====== The data ======

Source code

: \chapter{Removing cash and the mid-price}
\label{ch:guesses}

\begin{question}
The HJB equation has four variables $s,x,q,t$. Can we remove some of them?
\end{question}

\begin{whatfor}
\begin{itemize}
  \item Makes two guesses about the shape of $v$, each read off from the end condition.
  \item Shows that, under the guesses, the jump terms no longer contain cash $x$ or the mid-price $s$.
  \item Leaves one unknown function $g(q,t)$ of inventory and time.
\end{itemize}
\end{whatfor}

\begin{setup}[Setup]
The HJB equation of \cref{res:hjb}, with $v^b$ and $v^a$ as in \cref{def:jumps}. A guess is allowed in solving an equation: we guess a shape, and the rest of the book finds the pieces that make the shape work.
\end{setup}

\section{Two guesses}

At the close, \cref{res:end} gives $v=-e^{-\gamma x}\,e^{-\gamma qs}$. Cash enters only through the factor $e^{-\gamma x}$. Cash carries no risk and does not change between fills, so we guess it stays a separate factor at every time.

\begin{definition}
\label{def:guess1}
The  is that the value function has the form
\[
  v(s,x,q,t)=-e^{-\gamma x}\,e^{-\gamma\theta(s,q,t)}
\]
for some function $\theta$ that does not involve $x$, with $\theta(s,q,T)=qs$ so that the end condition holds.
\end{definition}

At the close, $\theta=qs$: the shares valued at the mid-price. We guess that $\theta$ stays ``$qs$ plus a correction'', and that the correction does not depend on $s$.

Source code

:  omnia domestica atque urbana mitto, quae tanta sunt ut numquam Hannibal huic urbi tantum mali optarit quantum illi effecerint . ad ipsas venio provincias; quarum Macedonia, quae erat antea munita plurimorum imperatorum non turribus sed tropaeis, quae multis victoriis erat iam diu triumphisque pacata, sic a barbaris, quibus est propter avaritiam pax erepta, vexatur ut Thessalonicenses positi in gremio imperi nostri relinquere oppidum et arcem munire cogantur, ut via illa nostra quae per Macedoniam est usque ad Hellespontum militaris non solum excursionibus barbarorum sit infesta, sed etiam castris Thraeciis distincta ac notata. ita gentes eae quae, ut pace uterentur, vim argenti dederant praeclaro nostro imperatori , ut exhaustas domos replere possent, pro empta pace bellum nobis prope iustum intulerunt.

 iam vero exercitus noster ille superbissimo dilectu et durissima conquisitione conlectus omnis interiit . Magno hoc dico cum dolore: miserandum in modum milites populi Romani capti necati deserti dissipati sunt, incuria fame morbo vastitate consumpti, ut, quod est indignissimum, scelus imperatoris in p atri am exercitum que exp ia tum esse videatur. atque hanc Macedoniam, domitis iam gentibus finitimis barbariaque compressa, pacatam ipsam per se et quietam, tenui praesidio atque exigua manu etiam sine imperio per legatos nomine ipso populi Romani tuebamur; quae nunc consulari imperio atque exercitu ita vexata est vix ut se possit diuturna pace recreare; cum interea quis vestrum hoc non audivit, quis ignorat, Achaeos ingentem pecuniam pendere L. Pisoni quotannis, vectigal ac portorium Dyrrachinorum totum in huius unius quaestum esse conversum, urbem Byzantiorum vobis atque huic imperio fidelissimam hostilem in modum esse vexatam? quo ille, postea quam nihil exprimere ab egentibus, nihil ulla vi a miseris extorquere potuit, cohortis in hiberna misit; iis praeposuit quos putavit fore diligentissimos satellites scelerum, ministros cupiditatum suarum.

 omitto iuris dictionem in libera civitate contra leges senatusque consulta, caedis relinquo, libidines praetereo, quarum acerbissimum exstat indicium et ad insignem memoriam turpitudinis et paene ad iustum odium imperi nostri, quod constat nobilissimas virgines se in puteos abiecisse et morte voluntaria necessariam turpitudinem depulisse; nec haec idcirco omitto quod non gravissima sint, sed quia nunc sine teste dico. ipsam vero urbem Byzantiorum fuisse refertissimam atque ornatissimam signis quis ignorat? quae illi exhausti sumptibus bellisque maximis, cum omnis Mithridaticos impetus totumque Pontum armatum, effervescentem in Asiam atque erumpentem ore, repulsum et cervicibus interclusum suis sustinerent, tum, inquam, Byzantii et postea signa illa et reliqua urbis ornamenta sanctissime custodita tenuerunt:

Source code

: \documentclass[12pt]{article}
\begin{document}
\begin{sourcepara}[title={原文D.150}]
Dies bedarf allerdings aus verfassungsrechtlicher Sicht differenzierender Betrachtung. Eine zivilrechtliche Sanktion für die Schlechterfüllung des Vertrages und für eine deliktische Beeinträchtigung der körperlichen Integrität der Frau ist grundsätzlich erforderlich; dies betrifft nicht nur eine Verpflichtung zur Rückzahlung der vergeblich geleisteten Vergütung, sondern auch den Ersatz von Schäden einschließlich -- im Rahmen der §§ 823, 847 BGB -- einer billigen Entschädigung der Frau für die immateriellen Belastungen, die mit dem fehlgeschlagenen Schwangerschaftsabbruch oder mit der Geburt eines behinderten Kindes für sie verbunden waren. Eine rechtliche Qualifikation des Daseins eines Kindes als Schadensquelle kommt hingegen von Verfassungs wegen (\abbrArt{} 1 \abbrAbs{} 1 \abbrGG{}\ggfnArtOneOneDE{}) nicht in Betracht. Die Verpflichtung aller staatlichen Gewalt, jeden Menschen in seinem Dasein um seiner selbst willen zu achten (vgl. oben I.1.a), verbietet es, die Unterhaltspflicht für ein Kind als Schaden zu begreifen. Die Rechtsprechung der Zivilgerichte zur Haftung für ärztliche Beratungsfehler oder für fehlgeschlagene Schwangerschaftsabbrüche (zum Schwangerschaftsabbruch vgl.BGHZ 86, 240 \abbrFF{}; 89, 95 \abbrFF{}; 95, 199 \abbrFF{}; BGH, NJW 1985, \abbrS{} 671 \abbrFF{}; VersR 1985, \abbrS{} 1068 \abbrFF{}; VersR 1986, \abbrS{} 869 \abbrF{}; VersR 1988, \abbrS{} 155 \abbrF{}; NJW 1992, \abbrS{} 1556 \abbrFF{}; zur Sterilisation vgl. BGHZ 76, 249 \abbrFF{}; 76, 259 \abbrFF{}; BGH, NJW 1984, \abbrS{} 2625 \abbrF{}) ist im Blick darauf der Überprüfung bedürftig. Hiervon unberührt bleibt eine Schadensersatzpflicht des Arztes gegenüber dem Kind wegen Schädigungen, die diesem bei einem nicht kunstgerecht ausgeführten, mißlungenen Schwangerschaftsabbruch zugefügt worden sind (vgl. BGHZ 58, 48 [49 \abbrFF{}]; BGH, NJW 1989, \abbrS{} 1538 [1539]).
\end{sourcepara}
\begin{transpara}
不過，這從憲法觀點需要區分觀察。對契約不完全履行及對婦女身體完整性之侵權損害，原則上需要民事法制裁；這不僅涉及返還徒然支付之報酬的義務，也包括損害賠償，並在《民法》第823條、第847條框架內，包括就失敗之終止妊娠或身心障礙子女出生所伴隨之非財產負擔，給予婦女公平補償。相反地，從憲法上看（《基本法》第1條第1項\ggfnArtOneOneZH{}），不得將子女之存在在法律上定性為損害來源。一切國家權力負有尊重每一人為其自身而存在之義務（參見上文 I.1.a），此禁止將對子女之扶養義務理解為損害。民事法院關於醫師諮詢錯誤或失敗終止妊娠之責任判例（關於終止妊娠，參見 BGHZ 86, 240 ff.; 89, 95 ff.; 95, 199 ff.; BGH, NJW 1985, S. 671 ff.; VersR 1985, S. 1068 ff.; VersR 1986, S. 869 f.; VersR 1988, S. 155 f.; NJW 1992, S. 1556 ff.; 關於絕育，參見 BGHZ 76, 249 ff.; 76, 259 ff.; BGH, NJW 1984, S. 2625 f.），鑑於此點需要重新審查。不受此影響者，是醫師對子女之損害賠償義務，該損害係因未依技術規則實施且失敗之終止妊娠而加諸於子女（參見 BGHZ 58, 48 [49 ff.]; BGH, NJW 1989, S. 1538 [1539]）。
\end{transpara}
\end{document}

======

# Task details:
Which lines above include "cref"? Show each of them by copying it.

# Result for this task:
The HJB equation of \cref{res:hjb}, with $v^b$ and $v^a$ as in \cref{def:jumps}. A guess is allowed in solving an equation: we guess a shape, and the rest of the book finds the pieces that make the shape work.
At the close, \cref{res:end} gives $v=-e^{-\gamma x}\,e^{-\gamma qs}$. Cash enters only through the factor $e^{-\gamma x}$. Cash carries no risk and does not change between fills, so we guess it stays a separate factor at every time.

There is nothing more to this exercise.